To save the crumbling edifice of the Soviet
Union, he discussed with Yeltsin and other republican
leaders a new treaty which would preserve
the Union while making many concessions to the
republics’ demands for sovereignty. He was trying
to gain time.
Significantly he also turned to his hitherto conservative
opponents to bolster the Kremlin’s failing
powers. In yet another change he abolished
the Presidential Council, and brought in the KGB,
army and police to a new Security Council. New
hardliners suddenly became the president’s righthand
men. Soon old Cold War rhetoric was heard
once again. The fourth session of the Congress of
People’s Deputies in December 1990 was memorable
for one astounding event: Foreign Minister
Eduard Shevardnadze publicly announced his resignation
in protest against Gorbachev’s reliance
on reactionary party members. He warned against
‘the advance of dictatorship’.
As the new year began, Gorbachev had few
ideas left about how to lift the Soviet Union out
of its crisis. When the military attempted to suppress
the nationalists in Lithuania and Latvia and
snuff out their independence movements, the
people of Riga and Vilnius rallied to the defence
of their new democratic parliaments and governments.
The deaths of twenty civilians only
strengthened popular defiance as the people
erected barricades, and Gorbachev claimed that
he had not ordered the bloodshed. His main
efforts that spring and summer were to negotiate
a new constitution with the republican leaders.

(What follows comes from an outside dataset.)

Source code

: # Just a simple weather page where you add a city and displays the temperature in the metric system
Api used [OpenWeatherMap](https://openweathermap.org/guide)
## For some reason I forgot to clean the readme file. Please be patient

Even as Georgia declared its independence in
April 1991, Gorbachev’s extraordinary negotiating
skills scored one final success. In May 1991
the fifteen republican leaders, brought together
by the president, agreed to form a new union.
Later, nine of those republics, including the
Russian Federation, approved the ‘principles’ of
such a treaty, which was to be solemnly signed on
20 August 1991. But the hardliners struck back.
As the dramatic events unfolded in Moscow on
Monday morning, 19 August, the whole world
held its breath.
The coup that should have been foretold caught
Gorbachev completely by surprise. It was Sunday,
18 August. Gorbachev was spending the last two
days of his vacation in his villa in the Crimea,
working on the speech he was to deliver at the
ceremony on 20 August marking the signature of
the new Union Treaty. That afternoon he was
visited by a group who represented, they said, a
State Committee for the State of Emergency; they
demanded that he should proclaim a state of
emergency and hand over power to his vicepresident,
Gennadi Yanayev. Gorbachev indignantly
refused. He was then kept prisoner in his
own villa and cut off from all outside contact,
while the coup got under way in Moscow. Early
the following morning, 19 August, Moscow
awoke to the news that Gorbachev was ill and that
an eight-member State Committee for the State
of Emergency had taken over. Most shocking of
all, those men were not members of a reactionary
opposition but had been Gorbachev’s most recent
ministers, leaders and aides, the conservatives he
had chosen in 1989: Gennadi Yanayev, Boris
Pugo (minister of the interior), Dimitri Yazov
(minister of defence), Vladimir Kryuchkov (head
of the KGB since 1988), Valentin Pavlov (prime
minister) and three others. It was a total betrayal.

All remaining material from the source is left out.